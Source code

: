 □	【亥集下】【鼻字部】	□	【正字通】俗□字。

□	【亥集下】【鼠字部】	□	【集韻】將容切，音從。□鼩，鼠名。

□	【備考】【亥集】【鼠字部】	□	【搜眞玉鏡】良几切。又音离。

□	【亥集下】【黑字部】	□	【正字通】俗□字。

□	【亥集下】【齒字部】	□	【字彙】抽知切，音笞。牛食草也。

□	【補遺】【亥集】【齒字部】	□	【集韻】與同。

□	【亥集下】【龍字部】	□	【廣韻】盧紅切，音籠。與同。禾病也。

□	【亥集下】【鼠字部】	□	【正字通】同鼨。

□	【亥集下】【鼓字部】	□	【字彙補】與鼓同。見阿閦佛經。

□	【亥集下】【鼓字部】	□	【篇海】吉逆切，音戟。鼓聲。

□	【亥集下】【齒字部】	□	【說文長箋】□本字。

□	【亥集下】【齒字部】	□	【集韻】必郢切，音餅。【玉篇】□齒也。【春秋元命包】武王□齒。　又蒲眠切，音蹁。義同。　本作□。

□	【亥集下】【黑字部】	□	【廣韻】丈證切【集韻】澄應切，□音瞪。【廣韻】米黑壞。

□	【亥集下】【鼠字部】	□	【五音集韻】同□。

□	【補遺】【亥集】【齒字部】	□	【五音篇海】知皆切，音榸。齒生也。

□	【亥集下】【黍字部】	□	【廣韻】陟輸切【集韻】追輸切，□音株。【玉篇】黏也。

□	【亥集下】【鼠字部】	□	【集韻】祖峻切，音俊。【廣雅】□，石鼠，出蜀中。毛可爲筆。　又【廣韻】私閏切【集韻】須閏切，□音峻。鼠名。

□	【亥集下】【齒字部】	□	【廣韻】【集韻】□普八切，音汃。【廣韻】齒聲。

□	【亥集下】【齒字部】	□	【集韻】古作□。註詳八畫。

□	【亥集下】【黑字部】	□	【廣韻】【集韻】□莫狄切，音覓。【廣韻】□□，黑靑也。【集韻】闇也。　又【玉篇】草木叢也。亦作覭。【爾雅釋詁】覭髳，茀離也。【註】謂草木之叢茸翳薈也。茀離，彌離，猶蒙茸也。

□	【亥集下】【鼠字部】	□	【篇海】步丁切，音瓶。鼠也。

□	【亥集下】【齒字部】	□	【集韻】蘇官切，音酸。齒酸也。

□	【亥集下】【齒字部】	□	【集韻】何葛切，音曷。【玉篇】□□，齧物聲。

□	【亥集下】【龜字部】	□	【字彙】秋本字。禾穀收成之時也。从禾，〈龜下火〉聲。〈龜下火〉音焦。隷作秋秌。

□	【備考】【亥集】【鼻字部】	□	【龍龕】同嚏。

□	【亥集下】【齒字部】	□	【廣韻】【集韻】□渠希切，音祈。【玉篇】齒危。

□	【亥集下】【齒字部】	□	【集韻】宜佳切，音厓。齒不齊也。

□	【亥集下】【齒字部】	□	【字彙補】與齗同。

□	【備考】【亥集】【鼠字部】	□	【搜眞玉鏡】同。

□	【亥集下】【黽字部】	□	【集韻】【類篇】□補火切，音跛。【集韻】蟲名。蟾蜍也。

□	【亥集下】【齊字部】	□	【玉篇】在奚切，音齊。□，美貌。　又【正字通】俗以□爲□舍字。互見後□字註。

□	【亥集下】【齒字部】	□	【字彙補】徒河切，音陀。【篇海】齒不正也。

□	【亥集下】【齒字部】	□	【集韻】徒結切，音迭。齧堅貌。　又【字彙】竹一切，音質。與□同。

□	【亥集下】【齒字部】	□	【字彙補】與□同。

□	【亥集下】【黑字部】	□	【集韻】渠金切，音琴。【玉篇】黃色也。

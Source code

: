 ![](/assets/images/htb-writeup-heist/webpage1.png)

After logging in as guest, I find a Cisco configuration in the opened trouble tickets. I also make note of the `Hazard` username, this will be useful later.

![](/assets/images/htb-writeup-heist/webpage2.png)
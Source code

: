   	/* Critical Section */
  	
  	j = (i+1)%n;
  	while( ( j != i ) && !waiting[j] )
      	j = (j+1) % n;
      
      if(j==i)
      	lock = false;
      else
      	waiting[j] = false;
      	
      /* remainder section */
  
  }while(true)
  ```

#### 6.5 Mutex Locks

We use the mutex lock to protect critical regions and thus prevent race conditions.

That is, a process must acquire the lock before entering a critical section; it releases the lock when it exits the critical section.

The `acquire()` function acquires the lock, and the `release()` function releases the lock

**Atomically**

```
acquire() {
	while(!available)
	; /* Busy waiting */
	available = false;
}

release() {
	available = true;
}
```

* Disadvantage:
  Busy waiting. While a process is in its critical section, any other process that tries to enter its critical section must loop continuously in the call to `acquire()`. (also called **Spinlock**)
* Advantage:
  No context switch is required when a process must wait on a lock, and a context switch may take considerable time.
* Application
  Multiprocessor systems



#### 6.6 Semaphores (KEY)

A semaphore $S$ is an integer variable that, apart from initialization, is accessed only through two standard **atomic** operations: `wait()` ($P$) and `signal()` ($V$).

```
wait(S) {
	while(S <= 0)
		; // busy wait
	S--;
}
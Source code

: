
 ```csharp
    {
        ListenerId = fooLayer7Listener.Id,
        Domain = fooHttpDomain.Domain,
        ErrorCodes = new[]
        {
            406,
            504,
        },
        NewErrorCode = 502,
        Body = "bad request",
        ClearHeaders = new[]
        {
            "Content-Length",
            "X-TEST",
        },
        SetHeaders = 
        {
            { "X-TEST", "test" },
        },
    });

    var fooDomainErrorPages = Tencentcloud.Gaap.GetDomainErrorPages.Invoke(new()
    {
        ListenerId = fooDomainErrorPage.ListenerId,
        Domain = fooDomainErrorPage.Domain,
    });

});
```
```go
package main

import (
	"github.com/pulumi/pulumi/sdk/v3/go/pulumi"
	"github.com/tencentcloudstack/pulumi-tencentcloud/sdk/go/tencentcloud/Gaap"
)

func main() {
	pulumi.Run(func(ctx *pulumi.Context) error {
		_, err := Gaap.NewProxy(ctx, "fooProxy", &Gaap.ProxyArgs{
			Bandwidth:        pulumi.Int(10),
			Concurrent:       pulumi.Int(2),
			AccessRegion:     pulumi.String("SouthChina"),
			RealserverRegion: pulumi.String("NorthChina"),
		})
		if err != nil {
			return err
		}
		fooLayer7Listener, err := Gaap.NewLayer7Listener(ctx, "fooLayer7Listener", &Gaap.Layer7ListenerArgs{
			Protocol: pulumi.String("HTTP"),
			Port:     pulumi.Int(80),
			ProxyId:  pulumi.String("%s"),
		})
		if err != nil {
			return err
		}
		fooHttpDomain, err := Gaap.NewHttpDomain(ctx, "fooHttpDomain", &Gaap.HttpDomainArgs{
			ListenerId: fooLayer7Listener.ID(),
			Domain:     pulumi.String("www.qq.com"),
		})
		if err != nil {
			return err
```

┄┄┄┄┄┄┄┄┄┄┄┄┄┄┄┄┄┄┄┄

> [EXERCISE PROMPT]: Nothing but the lines from the start of the data above through the line with "while(!available)" should appear in your answer, copied exactly.

> [SOLUTION FOR THIS EXERCISE]:
Source code

: □	【亥集下】【鼻字部】	□	【正字通】俗□字。

□	【亥集下】【鼠字部】	□	【集韻】將容切，音從。□鼩，鼠名。

□	【備考】【亥集】【鼠字部】	□	【搜眞玉鏡】良几切。又音离。

□	【亥集下】【黑字部】	□	【正字通】俗□字。

□	【亥集下】【齒字部】	□	【字彙】抽知切，音笞。牛食草也。

□	【補遺】【亥集】【齒字部】	□	【集韻】與同。

□	【亥集下】【龍字部】	□	【廣韻】盧紅切，音籠。與同。禾病也。

□	【亥集下】【鼠字部】	□	【正字通】同鼨。

□	【亥集下】【鼓字部】	□	【字彙補】與鼓同。見阿閦佛經。

□	【亥集下】【鼓字部】	□	【篇海】吉逆切，音戟。鼓聲。

□	【亥集下】【齒字部】	□	【說文長箋】□本字。

□	【亥集下】【齒字部】	□	【集韻】必郢切，音餅。【玉篇】□齒也。【春秋元命包】武王□齒。　又蒲眠切，音蹁。義同。　本作□。

□	【亥集下】【黑字部】	□	【廣韻】丈證切【集韻】澄應切，□音瞪。【廣韻】米黑壞。

□	【亥集下】【鼠字部】	□	【五音集韻】同□。

□	【補遺】【亥集】【齒字部】	□	【五音篇海】知皆切，音榸。齒生也。

□	【亥集下】【黍字部】	□	【廣韻】陟輸切【集韻】追輸切，□音株。【玉篇】黏也。

□	【亥集下】【鼠字部】	□	【集韻】祖峻切，音俊。【廣雅】□，石鼠，出蜀中。毛可爲筆。　又【廣韻】私閏切【集韻】須閏切，□音峻。鼠名。

□	【亥集下】【齒字部】	□	【廣韻】【集韻】□普八切，音汃。【廣韻】齒聲。

□	【亥集下】【齒字部】	□	【集韻】古作□。註詳八畫。

□	【亥集下】【黑字部】	□	【廣韻】【集韻】□莫狄切，音覓。【廣韻】□□，黑靑也。【集韻】闇也。　又【玉篇】草木叢也。亦作覭。【爾雅釋詁】覭髳，茀離也。【註】謂草木之叢茸翳薈也。茀離，彌離，猶蒙茸也。

□	【亥集下】【鼠字部】	□	【篇海】步丁切，音瓶。鼠也。

□	【亥集下】【齒字部】	□	【集韻】蘇官切，音酸。齒酸也。

□	【亥集下】【齒字部】	□	【集韻】何葛切，音曷。【玉篇】□□，齧物聲。

□	【亥集下】【龜字部】	□	【字彙】秋本字。禾穀收成之時也。从禾，〈龜下火〉聲。〈龜下火〉音焦。隷作秋秌。

□	【備考】【亥集】【鼻字部】	□	【龍龕】同嚏。

□	【亥集下】【齒字部】	□	【廣韻】【集韻】□渠希切，音祈。【玉篇】齒危。

□	【亥集下】【齒字部】	□	【集韻】宜佳切，音厓。齒不齊也。

□	【亥集下】【齒字部】	□	【字彙補】與齗同。

□	【備考】【亥集】【鼠字部】	□	【搜眞玉鏡】同。

□	【亥集下】【黽字部】	□	【集韻】【類篇】□補火切，音跛。【集韻】蟲名。蟾蜍也。

□	【亥集下】【齊字部】	□	【玉篇】在奚切，音齊。□，美貌。　又【正字通】俗以□爲□舍字。互見後□字註。

□	【亥集下】【齒字部】	□	【字彙補】徒河切，音陀。【篇海】齒不正也。

□	【亥集下】【齒字部】	□	【集韻】徒結切，音迭。齧堅貌。　又【字彙】竹一切，音質。與□同。

□	【亥集下】【齒字部】	□	【字彙補】與□同。

□	【亥集下】【黑字部】	□	【集韻】渠金切，音琴。【玉篇】黃色也。

Source code

: ![](/assets/images/htb-writeup-heist/webpage1.png)

After logging in as guest, I find a Cisco configuration in the opened trouble tickets. I also make note of the `Hazard` username, this will be useful later.

![](/assets/images/htb-writeup-heist/webpage2.png)
Source code

:   	/* Critical Section */
  	
  	j = (i+1)%n;
  	while( ( j != i ) && !waiting[j] )
      	j = (j+1) % n;
      
      if(j==i)
      	lock = false;
      else
      	waiting[j] = false;
      	
      /* remainder section */
  
  }while(true)
  ```

#### 6.5 Mutex Locks

We use the mutex lock to protect critical regions and thus prevent race conditions.

That is, a process must acquire the lock before entering a critical section; it releases the lock when it exits the critical section.

The `acquire()` function acquires the lock, and the `release()` function releases the lock

**Atomically**

```
acquire() {
	while(!available)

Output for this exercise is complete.